WASHINGTON, DC (November 12, 2015)—Center for Food Safety is very disappointed by the European Food Safety Authority’s (EFSA) assessment of the weed-killer glyphosate, released today.  Glyphosate is the active ingredient of Monsanto’s Roundup herbicide, and is the most heavily used pesticide in the U.S. and the world. The Environmental Protection Agency (EPA) is expected to release its assessment of the controversial herbicide soon.

EFSA’s conclusion that glyphosate is unlikely to be a carcinogen is sharply at odds with a more rigorous evaluation carried out earlier this year by the World Health Organization’s International Agency for Research on Cancer (IARC), which concluded that glyphosate is “probably carcinogenic to humans.”  In addition, EFSA raised by 67% (from 0.3 to 0.5 mg/kg body weight) the level of long-term glyphosate exposure that it regards as “safe” for consumers in Europe.

“The cancer experts at the World Health Organization got it right, glyphosate is probably carcinogenic, because they took an unbiased look at the science.  EFSA got it wrong because they bent the rules for assessing studies and rejected valid studies from consideration,” said Bill Freese, science policy analyst at Center for Food Safety.

In arriving at its conclusion, EFSA relied heavily on the glyphosate assessment conducted by German pesticide regulators, which was based on egregious violations of accepted standards for interpreting studies.  For instance, faulty statistical methods were used to reject clear evidence that glyphosate causes cancer in experimental animals.

Second, EFSA only considered studies on the active ingredient, glyphosate, whereas IARC also considered studies that were done with various formulations of the herbicide, in which glyphosate is mixed with other substances that can be toxic in their own right, or make glyphosate more toxic.  Such formulations are what farmers and consumers actually use.

Third, EFSA assessed some studies provided by the pesticide industry that  IARC rejected because they lacked critical information required for proper interpretation, and/or were not publically available.

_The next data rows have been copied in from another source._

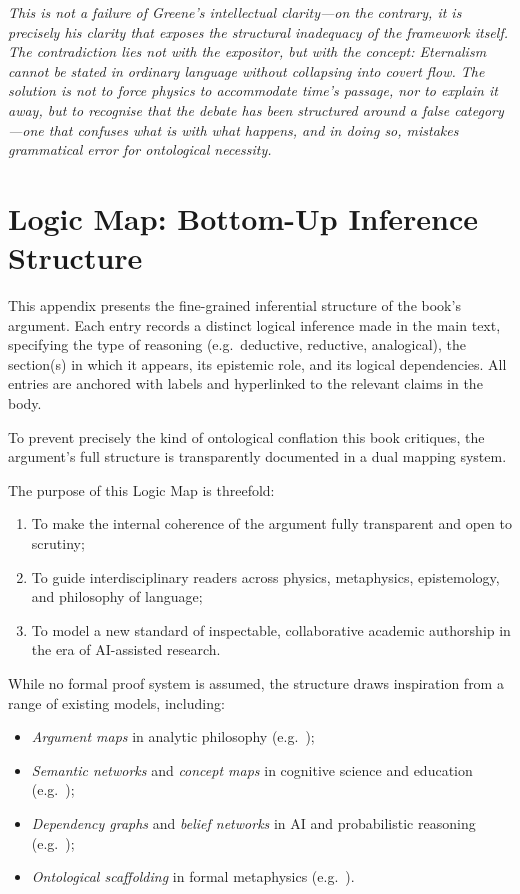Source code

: \documentclass[12pt]{book}
\begin{document}
\textit{This is not a failure of Greene's intellectual clarity---on the contrary, it is precisely his clarity that exposes the structural inadequacy of the framework itself. The contradiction lies not with the expositor, but with the concept: Eternalism cannot be stated in ordinary language without collapsing into covert flow. The solution is not to force physics to accommodate time's passage, nor to explain it away, but to recognise that the debate has been structured around a false category---one that confuses \textit{what is} with \textit{what happens}, and in doing so, mistakes grammatical error for ontological necessity.}

\chapter{Logic Map: Bottom-Up Inference Structure}
\label{appendix:logicmap-bottomup}

This appendix presents the fine-grained inferential structure of the book's argument. Each entry records a distinct logical inference made in the main text, specifying the type of reasoning (e.g.\ deductive, reductive, analogical), the section(s) in which it appears, its epistemic role, and its logical dependencies. All entries are anchored with labels and hyperlinked to the relevant claims in the body.

To prevent precisely the kind of ontological conflation this book critiques, the argument's full structure is transparently documented in a dual mapping system.

The purpose of this Logic Map is threefold:
\begin{enumerate}
  \item To make the internal coherence of the argument fully transparent and open to scrutiny;
  \item To guide interdisciplinary readers across physics, metaphysics, epistemology, and philosophy of language;
  \item To model a new standard of inspectable, collaborative academic authorship in the era of AI-assisted research.
\end{enumerate}

While no formal proof system is assumed, the structure draws inspiration from a range of existing models, including:
\begin{itemize}
  \item \textit{Argument maps} in analytic philosophy (e.g.\ \cite{harrell2011});
  \item \textit{Semantic networks} and \textit{concept maps} in cognitive science and education (e.g.\ \cite{novak1998learning});
  \item \textit{Dependency graphs} and \textit{belief networks} in AI and probabilistic reasoning (e.g.\ \cite{pearl1988});
  \item \textit{Ontological scaffolding} in formal metaphysics (e.g.\ \cite{smith1998}).
\end{itemize}
\end{document}
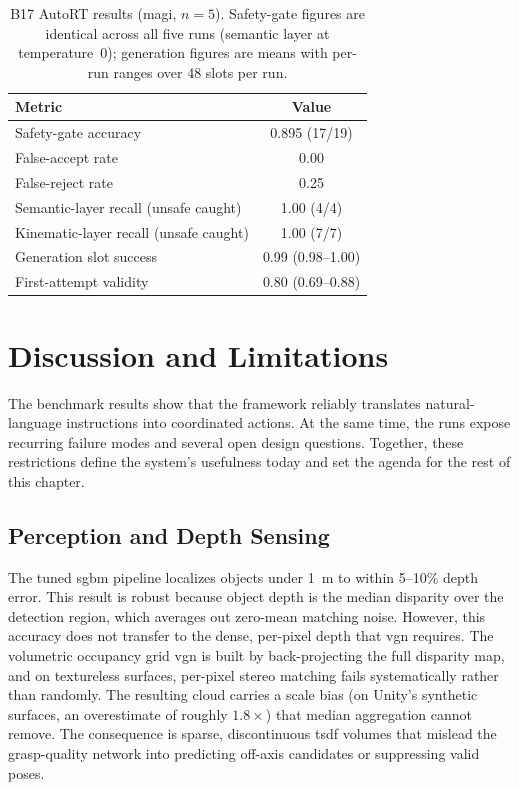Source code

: \documentclass[
     12pt,
     a4paper,
     BCOR=10mm,
     DIV=14,
     listof=totoc,
     bibliography=totoc,
     parskip,
     twoside,
     headsepline
     ]{scrreprt}
\begin{document}
\begin{table}[ht]
	\centering
	\begin{tabular}{lc}
		\hline
		\textbf{Metric}                        & \textbf{Value}    \\
		\hline
		Safety-gate accuracy                   & 0.895 (17/19)     \\
		False-accept rate                      & 0.00              \\
		False-reject rate                      & 0.25              \\
		Semantic-layer recall (unsafe caught)  & 1.00 (4/4)        \\
		Kinematic-layer recall (unsafe caught) & 1.00 (7/7)        \\
		Generation slot success                & 0.99 (0.98--1.00) \\
		First-attempt validity                 & 0.80 (0.69--0.88) \\
		\hline
	\end{tabular}
	\caption{B17 AutoRT results (\gls{magi}, $n=5$). Safety-gate figures are identical across all five runs (semantic layer at temperature~0); generation figures are means with per-run ranges over 48 slots per run.}
	\label{tab:b17-results}
\end{table}

\chapter{Discussion and Limitations}\label{discussion}
The benchmark results show that the framework reliably translates natural-language instructions into coordinated actions. At the same time, the runs expose recurring failure modes and several open design questions. Together, these restrictions define the system's usefulness today and set the agenda for the rest of this chapter.

\section{Perception and Depth Sensing}\label{sec:perception-depth}
The tuned \gls{sgbm} pipeline localizes objects under 1~m to within 5--10\% depth error. This result is robust because object depth is the median disparity over the detection region, which averages out zero-mean matching noise. However, this accuracy does not transfer to the dense, per-pixel depth that \gls{vgn} requires. The volumetric occupancy grid \gls{vgn} is built by back-projecting the full disparity map, and on textureless surfaces, per-pixel stereo matching fails systematically rather than randomly. The resulting cloud carries a scale bias (on Unity's synthetic surfaces, an overestimate of roughly $1.8\times$) that median aggregation cannot remove. The consequence is sparse, discontinuous \gls{tsdf} volumes that mislead the grasp-quality network into predicting off-axis candidates or suppressing valid poses.
\end{document}
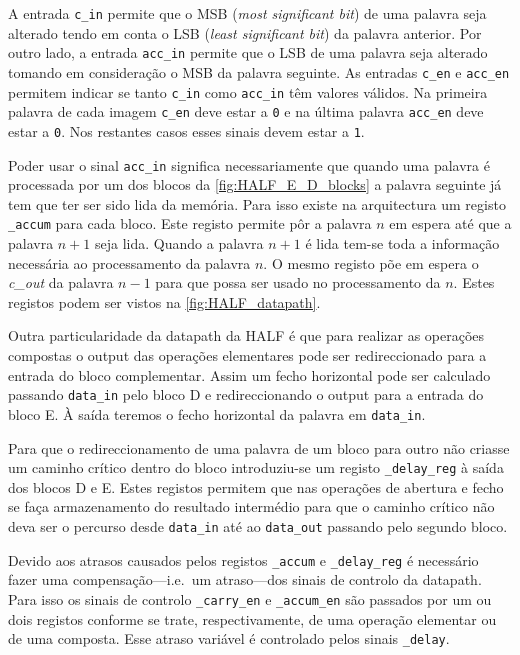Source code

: \documentclass[a4paper]{article}
\begin{document}
A entrada \texttt{c\_in} permite que o MSB (\textit{most significant bit}) de uma palavra seja alterado tendo em conta o LSB (\textit{least significant bit}) da palavra anterior. Por outro lado, a entrada \texttt{acc\_in} permite que o LSB de uma palavra seja alterado tomando em consideração o MSB da palavra seguinte. As entradas \texttt{c\_en} e \texttt{acc\_en} permitem indicar se tanto \texttt{c\_in} como \texttt{acc\_in} têm valores válidos. Na primeira palavra de cada imagem \texttt{c\_en} deve estar a \texttt{0} e na última palavra \texttt{acc\_en} deve estar a \texttt{0}. Nos restantes casos esses sinais devem estar a \texttt{1}.

Poder usar o sinal \texttt{acc\_in} significa necessariamente que quando uma palavra é processada por um dos blocos da \autoref{fig:HALF_E_D_blocks} a palavra seguinte já tem que ter ser sido lida da memória. Para isso existe na arquitectura um registo \texttt{\_accum} para cada bloco. Este registo permite pôr a palavra $n$ em espera até que a palavra $n+1$ seja lida. Quando a palavra $n+1$ é lida tem-se toda a informação necessária ao processamento da palavra $n$. O mesmo registo põe em espera o \textit{c\_out} da palavra $n-1$ para que possa ser usado no processamento da $n$. Estes registos podem ser vistos na \autoref{fig:HALF_datapath}.

Outra particularidade da datapath da HALF é que para realizar as operações compostas o output das operações elementares pode ser redireccionado para a entrada do bloco complementar. Assim um fecho horizontal pode ser calculado passando \texttt{data\_in} pelo bloco D e redireccionando o output para a entrada do bloco E. À saída teremos o fecho horizontal da palavra em \texttt{data\_in}.

Para que o redireccionamento de uma palavra de um bloco para outro não criasse um caminho crítico dentro do bloco introduziu-se um registo \texttt{\_delay\_reg} à saída dos blocos D e E. Estes registos permitem que nas operações de abertura e fecho se faça armazenamento do resultado intermédio para que o caminho crítico não deva ser o percurso desde \texttt{data\_in} até ao \texttt{data\_out} passando pelo segundo bloco.

Devido aos atrasos causados pelos registos \texttt{\_accum} e \texttt{\_delay\_reg} é necessário fazer uma compensação---i.e.\ um atraso---dos sinais de controlo da datapath. Para isso os sinais de controlo \texttt{\_carry\_en} e \texttt{\_accum\_en} são passados por um ou dois registos conforme se trate, respectivamente, de uma operação elementar ou de uma composta. Esse atraso variável é controlado pelos sinais \texttt{\_delay}.
\end{document}
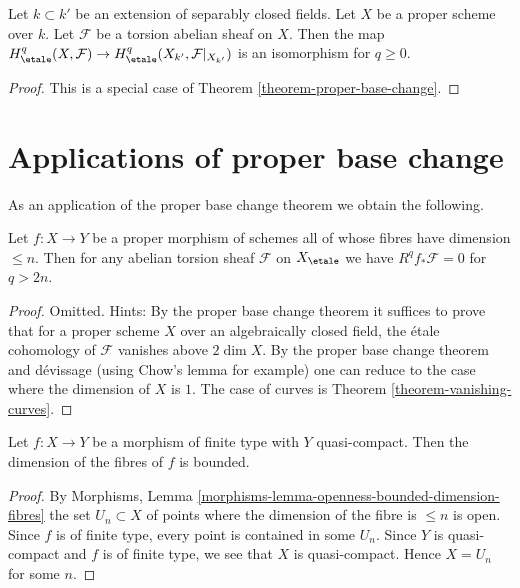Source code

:\begin{lemma}
\label{lemma-base-change-separably-closed}
Let $k \subset k'$ be an extension of separably closed fields.
Let $X$ be a proper scheme over $k$.
Let $\mathcal{F}$ be a torsion abelian sheaf on $X$.
Then the map $H^q_\etale(X, \mathcal{F}) \to
H^q_\etale(X_{k'}, \mathcal{F}|_{X_{k'}})$ is an isomorphism
for $q \geq 0$.
\end{lemma}

\begin{proof}
This is a special case of Theorem \ref{theorem-proper-base-change}.
\end{proof}






\section{Applications of proper base change}
\label{section-applications-proper-base-change}

\noindent
As an application of the proper base change theorem we obtain the following.

\begin{lemma}
\label{lemma-cohomological-dimension-proper}
Let $f : X \to Y$ be a proper morphism of schemes
all of whose fibres have dimension $\leq n$.
Then for any abelian torsion sheaf $\mathcal{F}$ on $X_\etale$
we have $R^qf_*\mathcal{F} = 0$ for $q > 2n$.
\end{lemma}

\begin{proof}
Omitted. Hints: By the proper base change theorem it suffices to
prove that for a proper scheme $X$ over an algebraically closed
field, the \'etale cohomology of $\mathcal{F}$ vanishes
above $2\dim X$. By the proper base change theorem and d\'evissage
(using Chow's lemma for example)
one can reduce to the case where the dimension of $X$ is $1$.
The case of curves is Theorem \ref{theorem-vanishing-curves}.
\end{proof}

\begin{lemma}
\label{lemma-morphism-finite-type-bounded-dimension}
Let $f : X \to Y$ be a morphism of finite type with $Y$ quasi-compact.
Then the dimension of the fibres of $f$ is bounded.
\end{lemma}

\begin{proof}
By Morphisms, Lemma \ref{morphisms-lemma-openness-bounded-dimension-fibres}
the set $U_n \subset X$ of points where the dimension of the fibre
is $\leq n$ is open. Since $f$ is of finite type, every point is
contained in some $U_n$. Since $Y$ is quasi-compact and $f$ is of
finite type, we see that $X$ is quasi-compact. Hence $X = U_n$ for
some $n$.
\end{proof}


















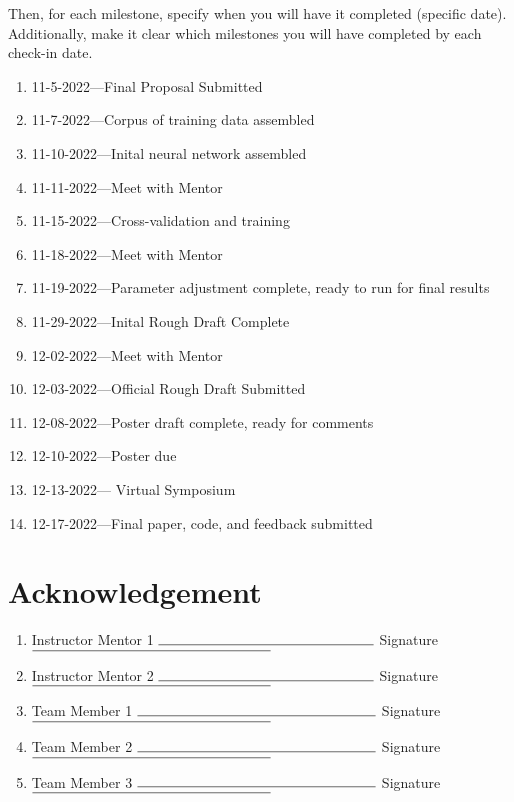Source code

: \documentclass[]{article}
\begin{document}
Then, for each milestone, specify when you will have it completed (specific date). Additionally, make it clear which milestones you will have completed by each check-in date.
\begin{enumerate}
        \item 11-5-2022---Final Proposal Submitted
        \item 11-7-2022---Corpus of training data assembled
        \item 11-10-2022---Inital neural network assembled
        \item 11-11-2022---Meet with Mentor
        \item 11-15-2022---Cross-validation and training
        \item 11-18-2022---Meet with Mentor
        \item 11-19-2022---Parameter adjustment complete, ready to run for final results
        \item 11-29-2022---Inital Rough Draft Complete
        \item 12-02-2022---Meet with Mentor
        \item 12-03-2022---Official Rough Draft Submitted
        \item 12-08-2022---Poster draft complete, ready for comments
        \item 12-10-2022---Poster due
        \item 12-13-2022--- Virtual Symposium
        \item 12-17-2022---Final paper, code, and feedback submitted
\end{enumerate}

\section*{Acknowledgement}

\begin{enumerate}[wide,labelwidth=!,labelindent=0pt]
	\vspace{1cm}
	\item[] Instructor Mentor 1 $\rule{5.4cm}{0.15mm}$ \qquad Signature $\rule{6cm}{0.15mm}$ 
	
	\vspace{1cm}
	\item[] Instructor Mentor 2 $\rule{5.4cm}{0.15mm}$ \qquad Signature $\rule{6cm}{0.15mm}$ 
	
	
	\vspace{1cm}
	\item[] Team Member 1 $\rule{6cm}{0.15mm}$ \qquad Signature $\rule{6cm}{0.15mm}$ 
	
	\vspace{1cm}
	\item[] Team Member 2 $\rule{6cm}{0.15mm}$ \qquad Signature $\rule{6cm}{0.15mm}$ 
	
	\vspace{1cm}
	\item[] Team Member 3 $\rule{6cm}{0.15mm}$ \qquad Signature $\rule{6cm}{0.15mm}$ 
	
	
\end{enumerate}
\end{document}
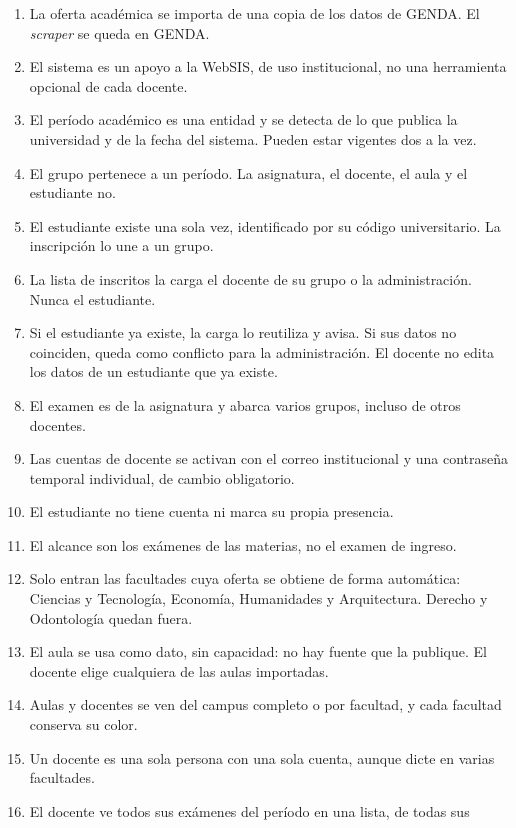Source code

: \documentclass[11pt,letterpaper]{article}
\begin{document}
\begin{enumerate}
  \item La oferta académica se importa de una copia de los datos de GENDA. El
        \emph{scraper} se queda en GENDA.
  \item El sistema es un apoyo a la WebSIS, de uso institucional, no una herramienta
        opcional de cada docente.
  \item El período académico es una entidad y se detecta de lo que publica la
        universidad y de la fecha del sistema. Pueden estar vigentes dos a la vez.
  \item El grupo pertenece a un período. La asignatura, el docente, el aula y el
        estudiante no.
  \item El estudiante existe una sola vez, identificado por su código universitario. La
        inscripción lo une a un grupo.
  \item La lista de inscritos la carga el docente de su grupo o la administración. Nunca
        el estudiante.
  \item Si el estudiante ya existe, la carga lo reutiliza y avisa. Si sus datos no
        coinciden, queda como conflicto para la administración. El docente no edita los
        datos de un estudiante que ya existe.
  \item El examen es de la asignatura y abarca varios grupos, incluso de otros docentes.
  \item Las cuentas de docente se activan con el correo institucional y una contraseña
        temporal individual, de cambio obligatorio.
  \item El estudiante no tiene cuenta ni marca su propia presencia.
  \item El alcance son los exámenes de las materias, no el examen de ingreso.
  \item Solo entran las facultades cuya oferta se obtiene de forma automática: Ciencias
        y Tecnología, Economía, Humanidades y Arquitectura. Derecho y Odontología quedan
        fuera.
  \item El aula se usa como dato, sin capacidad: no hay fuente que la publique. El
        docente elige cualquiera de las aulas importadas.
  \item Aulas y docentes se ven del campus completo o por facultad, y cada facultad
        conserva su color.
  \item Un docente es una sola persona con una sola cuenta, aunque dicte en varias
        facultades.
  \item El docente ve todos sus exámenes del período en una lista, de todas sus

\end{enumerate}
\end{document}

“EFSA’s decision to allow consumers to be exposed to 67% more glyphosate is also disappointing and unjustified,” added Freese.  “As the scientific case on glyphosate’s toxicity grows stronger, exposure should be reduced rather than increased.”

EFSA has rarely if ever rejected an application to approve a Monsanto genetically engineered (GE) crop for import or cultivation in the European Union.  Nineteen countries in Europe have chosen to opt out of the EU system of GE crop approval.